Transcribe the records below word for word, beginning with the first line and stopping after the line that contains "What'll it be?"; pictures are not part of the copy.

+--

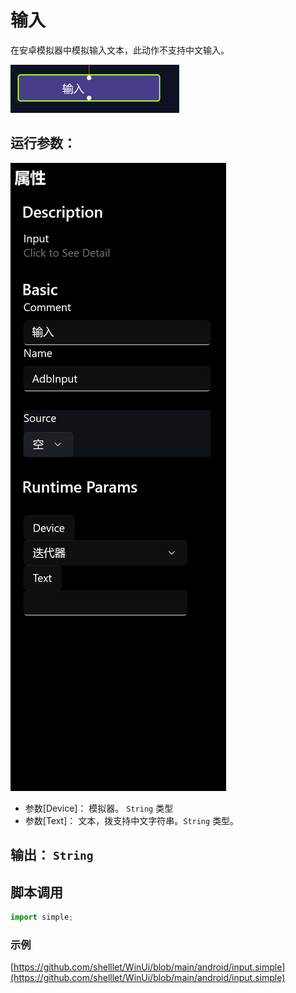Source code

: # 输入 
在安卓模拟器中模拟输入文本，此动作不支持中文输入。


![action](./images/2022-11-15_194116.png ':size=90%')

## 运行参数：
![param](./images/2022-11-15_194149.png ':size=90%')

* 参数[Device]： 模拟器。 `String` 类型
* 参数[Text]： 文本，拨支持中文字符串。`String` 类型。

## 输出： `String`


## 脚本调用

```python
import simple;


```

### 示例

[https://github.com/shelllet/WinUi/blob/main/android/input.simple](https://github.com/shelllet/WinUi/blob/main/android/input.simple)
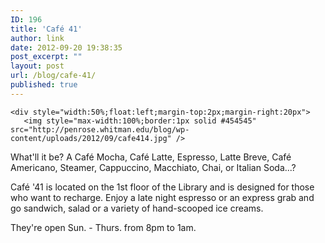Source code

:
 ```yaml
---
ID: 196
title: 'Café 41'
author: link
date: 2012-09-20 19:38:35
post_excerpt: ""
layout: post
url: /blog/cafe-41/
published: true
---
```

 <div style="width:100%">
    
    <div style="width:50%;float:left;margin-top:2px;margin-right:20px">
       <img style="max-width:100%;border:1px solid #454545" src="http://penrose.whitman.edu/blog/wp-content/uploads/2012/09/cafe414.jpg" /> 
   </div>
  <p>
What'll it be? A Café Mocha, Café Latte, Espresso, Latte Breve, Café Americano, Steamer, Cappuccino, Macchiato, Chai, or Italian Soda...? </p>

<p>Café '41 is located on the 1st floor of the Library and is designed for those who want to recharge. Enjoy a late night espresso or an express grab and go sandwich, salad or a variety of hand-scooped ice creams.  </p><p>They're open Sun. - Thurs. from 8pm to 1am.
</p>


 <div style="clear:both"></div>
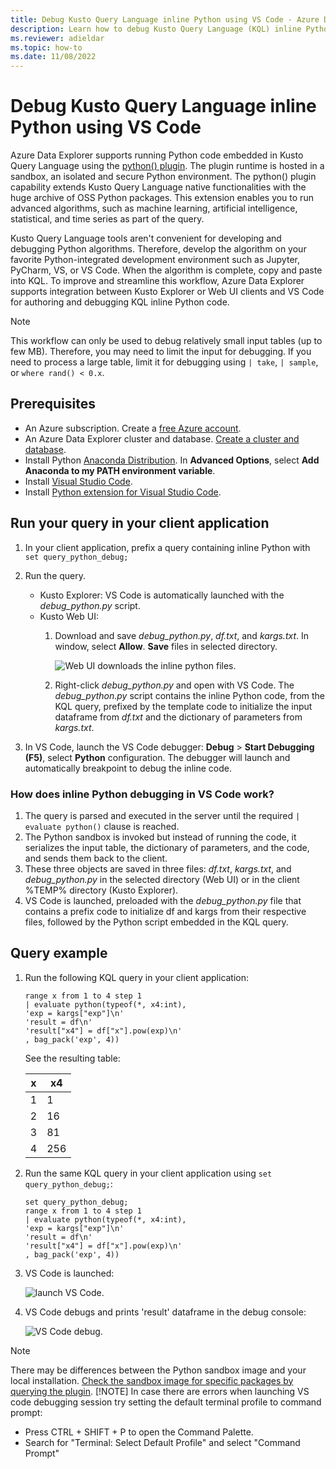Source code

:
 ```yaml
---
title: Debug Kusto Query Language inline Python using VS Code - Azure Data Explorer
description: Learn how to debug Kusto Query Language (KQL) inline Python using VS Code.
ms.reviewer: adieldar
ms.topic: how-to
ms.date: 11/08/2022
---
```


# Debug Kusto Query Language inline Python using VS Code

Azure Data Explorer supports running Python code embedded in Kusto Query Language using the [python() plugin](kusto/query/pythonplugin.md). The plugin runtime is hosted in a sandbox, an isolated and secure Python environment. The python() plugin capability extends Kusto Query Language native functionalities with the huge archive of OSS Python packages. This extension enables you to run advanced algorithms, such as machine learning, artificial intelligence, statistical, and time series as part of the query.

Kusto Query Language tools aren't convenient for developing and debugging Python algorithms. Therefore, develop the algorithm on your favorite Python-integrated development environment such as Jupyter, PyCharm, VS, or VS Code. When the algorithm is complete, copy and paste into KQL. To improve and streamline this workflow, Azure Data Explorer supports integration between Kusto Explorer or Web UI clients and VS Code for authoring and debugging KQL inline Python code. 

> [!NOTE]
> This workflow can only be used to debug relatively small input tables (up to few MB). Therefore, you may need to limit the input for debugging.  If you need to process a large table, limit it for debugging using `| take`, `| sample`, or `where rand() < 0.x`.

## Prerequisites

* An Azure subscription. Create a [free Azure account](https://azure.microsoft.com/free/).
* An Azure Data Explorer cluster and database. [Create a cluster and database](create-cluster-database-quickstart.md).
* Install Python [Anaconda Distribution](https://www.anaconda.com/download). In **Advanced Options**, select **Add Anaconda to my PATH environment variable**.
* Install [Visual Studio Code](https://code.visualstudio.com/Download).
* Install [Python extension for Visual Studio Code](https://marketplace.visualstudio.com/items?itemName=ms-python.python).

## Run your query in your client application

1. In your client application, prefix a query containing inline Python with `set query_python_debug;`
1. Run the query.
    * Kusto Explorer: VS Code is automatically launched with the *debug_python.py* script.
    * Kusto Web UI: 
        1. Download and save *debug_python.py*, *df.txt*, and *kargs.txt*. In window, select **Allow**. **Save** files in selected directory. 

            ![Web UI downloads the inline python files.](media/debug-inline-python/webui-inline-python.png)

        1. Right-click *debug_python.py* and open with VS Code. 
        The *debug_python.py* script contains the inline Python code, from the KQL query, prefixed by the template code to initialize the input dataframe from *df.txt* and the dictionary of parameters from *kargs.txt*.    
            
1. In VS Code, launch the VS Code debugger: **Debug** > **Start Debugging (F5)**, select **Python** configuration. The debugger will launch and automatically breakpoint to debug the inline code.

### How does inline Python debugging in VS Code work?

1. The query is parsed and executed in the server until the required `| evaluate python()` clause is reached.
1. The Python sandbox is invoked but instead of running the code, it serializes the input table, the dictionary of parameters, and the code, and sends them back to the client.
1. These three objects are saved in three files: *df.txt*, *kargs.txt*, and *debug_python.py* in the selected directory (Web UI) or in the client %TEMP% directory (Kusto Explorer).
1. VS Code is launched, preloaded with the *debug_python.py* file that contains a prefix code to initialize df and kargs from their respective files, followed by the Python script embedded in the KQL query.

## Query example

1. Run the following KQL query in your client application:

    ```kusto
    range x from 1 to 4 step 1
    | evaluate python(typeof(*, x4:int), 
    'exp = kargs["exp"]\n'
    'result = df\n'
    'result["x4"] = df["x"].pow(exp)\n'
    , bag_pack('exp', 4))
    ```

    See the resulting table:

    | x  | x4  |
    |---------|---------|
    | 1     |   1      |
    | 2     |   16      |
    | 3     |   81      |
    | 4     |    256     |
    
1. Run the same KQL query in your client application using `set query_python_debug;`:

    ```kusto
    set query_python_debug;
    range x from 1 to 4 step 1
    | evaluate python(typeof(*, x4:int), 
    'exp = kargs["exp"]\n'
    'result = df\n'
    'result["x4"] = df["x"].pow(exp)\n'
    , bag_pack('exp', 4))
    ```

1. VS Code is launched:

    ![launch VS Code.](media/debug-inline-python/launch-vs-code.png)

1. VS Code debugs and prints 'result' dataframe in the debug console:

    ![VS Code debug.](media/debug-inline-python/debug-vs-code.png)

> [!NOTE]
> There may be differences between the Python sandbox image and your local installation. [Check the sandbox image for specific packages by querying the plugin](kusto/functions-library/get-packages-version-fl.md).
> [!NOTE]
> In case there are errors when launching VS code debugging session try setting the default terminal profile to command prompt:
>  * Press CTRL + SHIFT + P to open the Command Palette.
>  * Search for "Terminal: Select Default Profile" and select "Command Prompt"
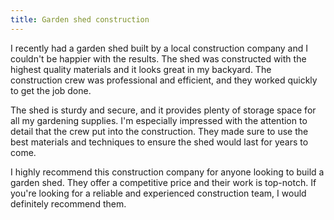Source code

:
 ```yaml
---
title: Garden shed construction
---
```


I recently had a garden shed built by a local construction company and I couldn't be happier with the results. The shed was constructed with the highest quality materials and it looks great in my backyard. The construction crew was professional and efficient, and they worked quickly to get the job done.

The shed is sturdy and secure, and it provides plenty of storage space for all my gardening supplies. I'm especially impressed with the attention to detail that the crew put into the construction. They made sure to use the best materials and techniques to ensure the shed would last for years to come.

I highly recommend this construction company for anyone looking to build a garden shed. They offer a competitive price and their work is top-notch. If you're looking for a reliable and experienced construction team, I would definitely recommend them.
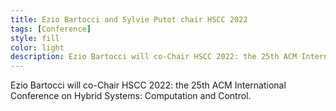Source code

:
 ```yaml
---
title: Ezio Bartocci and Sylvie Putot chair HSCC 2022 
tags: [Conference] 
style: fill
color: light
description: Ezio Bartocci will co-Chair HSCC 2022: the 25th ACM International Conference on Hybrid Systems: Computation and Control.    
---
```




Ezio Bartocci will co-Chair HSCC 2022: the 25th ACM International Conference on Hybrid Systems: Computation and Control.




 



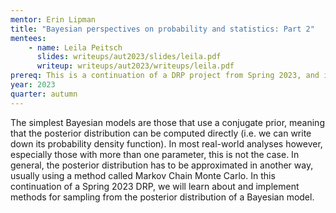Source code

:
 ```yaml
---
mentor: Erin Lipman
title: "Bayesian perspectives on probability and statistics: Part 2"
mentees:
    - name: Leila Peitsch
      slides: writeups/aut2023/slides/leila.pdf
      writeup: writeups/aut2023/writeups/leila.pdf
prereq: This is a continuation of a DRP project from Spring 2023, and is not open for new applications
year: 2023
quarter: autumn
---
```

The simplest Bayesian models are those that use a conjugate prior, meaning that the posterior distribution can be computed directly (i.e. we can write down its probability density function). In most real-world analyses however, especially those with more than one parameter, this is not the case. In general, the posterior distribution has to be approximated in another way, usually using a method called Markov Chain Monte Carlo. In this continuation of a Spring 2023 DRP, we will learn about and implement methods for sampling from the posterior distribution of a Bayesian model.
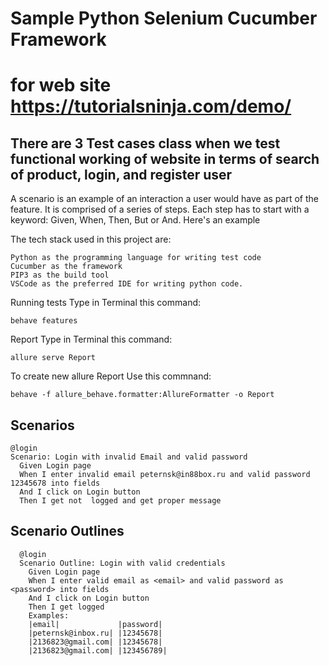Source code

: # Sample Python Selenium Cucumber Framework
# for web site https://tutorialsninja.com/demo/
## There are 3 Test cases class when we test functional working of website in terms of  search of product,  login,  and register user 

A scenario is an example of an interaction a user would have as part of the feature. It is comprised of a series of steps. Each step has to start with a keyword: Given, When, Then, But or And. Here's an example  



The tech stack used in this project are:

    Python as the programming language for writing test code
    Cucumber as the framework
    PIP3 as the build tool
    VSCode as the preferred IDE for writing python code.

Running tests
Type in Terminal this command:

    behave features 
        

Report
Type in Terminal this command:

    allure serve Report

To create new allure Report 
Use this commnand:

    behave -f allure_behave.formatter:AllureFormatter -o Report 



## Scenarios

  ```
@login
  Scenario: Login with invalid Email and valid password
    Given Login page
    When I enter invalid email peternsk@in88box.ru and valid password 12345678 into fields
    And I click on Login button
    Then I get not  logged and get proper message
  ```


## Scenario Outlines


```Feature: Login Functionality
  @login
  Scenario Outline: Login with valid credentials
    Given Login page
    When I enter valid email as <email> and valid password as <password> into fields
    And I click on Login button
    Then I get logged
    Examples:
    |email|             |password|
    |peternsk@inbox.ru| |12345678|
    |2136823@gmail.com| |12345678|
    |2136823@gmail.com| |123456789|
  ```



         

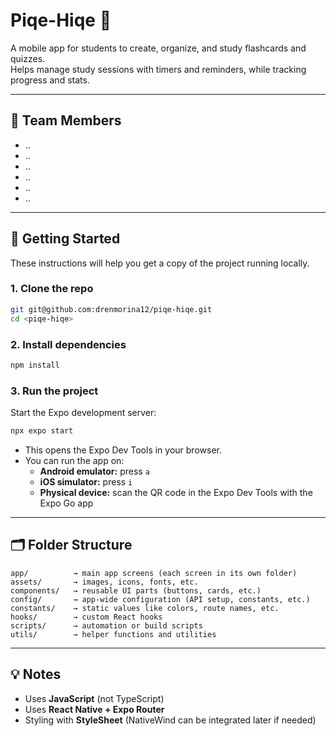 # Piqe-Hiqe 📱

A mobile app for students to create, organize, and study flashcards and quizzes.  
Helps manage study sessions with timers and reminders, while tracking progress and stats.

---

## 👥 Team Members

- ..
- ..
- ..
- ..
- ..
- ..

---

## 🚀 Getting Started

These instructions will help you get a copy of the project running locally.

### 1. Clone the repo

```bash
git git@github.com:drenmorina12/piqe-hiqe.git
cd <piqe-hiqe>
```

### 2. Install dependencies

```bash
npm install
```

### 3. Run the project

Start the Expo development server:

```bash
npx expo start
```

- This opens the Expo Dev Tools in your browser.
- You can run the app on:
  - **Android emulator:** press `a`
  - **iOS simulator:** press `i`
  - **Physical device:** scan the QR code in the Expo Dev Tools with the Expo Go app

---

## 🗂️ Folder Structure

```
app/          → main app screens (each screen in its own folder)
assets/       → images, icons, fonts, etc.
components/   → reusable UI parts (buttons, cards, etc.)
config/       → app-wide configuration (API setup, constants, etc.)
constants/    → static values like colors, route names, etc.
hooks/        → custom React hooks
scripts/      → automation or build scripts
utils/        → helper functions and utilities
```

---

## 💡 Notes

- Uses **JavaScript** (not TypeScript)
- Uses **React Native + Expo Router**
- Styling with **StyleSheet** (NativeWind can be integrated later if needed)
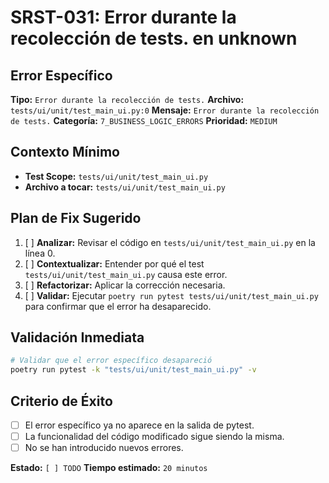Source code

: # SRST-031: Error durante la recolección de tests. en unknown

## Error Específico
**Tipo:** `Error durante la recolección de tests.`
**Archivo:** `tests/ui/unit/test_main_ui.py:0`
**Mensaje:** `Error durante la recolección de tests.`
**Categoría:** `7_BUSINESS_LOGIC_ERRORS`
**Prioridad:** `MEDIUM`

## Contexto Mínimo
- **Test Scope:** `tests/ui/unit/test_main_ui.py`
- **Archivo a tocar:** `tests/ui/unit/test_main_ui.py`

## Plan de Fix Sugerido
1. [ ] **Analizar:** Revisar el código en `tests/ui/unit/test_main_ui.py` en la línea 0.
2. [ ] **Contextualizar:** Entender por qué el test `tests/ui/unit/test_main_ui.py` causa este error.
3. [ ] **Refactorizar:** Aplicar la corrección necesaria.
4. [ ] **Validar:** Ejecutar `poetry run pytest tests/ui/unit/test_main_ui.py` para confirmar que el error ha desaparecido.

## Validación Inmediata
```bash
# Validar que el error específico desapareció
poetry run pytest -k "tests/ui/unit/test_main_ui.py" -v
```

## Criterio de Éxito
- [ ] El error específico ya no aparece en la salida de pytest.
- [ ] La funcionalidad del código modificado sigue siendo la misma.
- [ ] No se han introducido nuevos errores.

**Estado:** `[ ] TODO`
**Tiempo estimado:** `20 minutos`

+--

**Written reply:**
Source code

: # 输入 
在安卓模拟器中模拟输入文本，此动作不支持中文输入。


![action](./images/2022-11-15_194116.png ':size=90%')

## 运行参数：
![param](./images/2022-11-15_194149.png ':size=90%')

* 参数[Device]： 模拟器。 `String` 类型
* 参数[Text]： 文本，拨支持中文字符串。`String` 类型。

## 输出： `String`


## 脚本调用

```python
import simple;


```

### 示例

[https://github.com/shelllet/WinUi/blob/main/android/input.simple](https://github.com/shelllet/WinUi/blob/main/android/input.simple)
Source code

:
 ```yaml
---
ID: 196
title: 'Café 41'
author: link
date: 2012-09-20 19:38:35
post_excerpt: ""
layout: post
url: /blog/cafe-41/
published: true
---
```

 <div style="width:100%">
    
    <div style="width:50%;float:left;margin-top:2px;margin-right:20px">
       <img style="max-width:100%;border:1px solid #454545" src="http://penrose.whitman.edu/blog/wp-content/uploads/2012/09/cafe414.jpg" /> 
   </div>
  <p>
What'll it be? A Café Mocha, Café Latte, Espresso, Latte Breve, Café Americano, Steamer, Cappuccino, Macchiato, Chai, or Italian Soda...? </p>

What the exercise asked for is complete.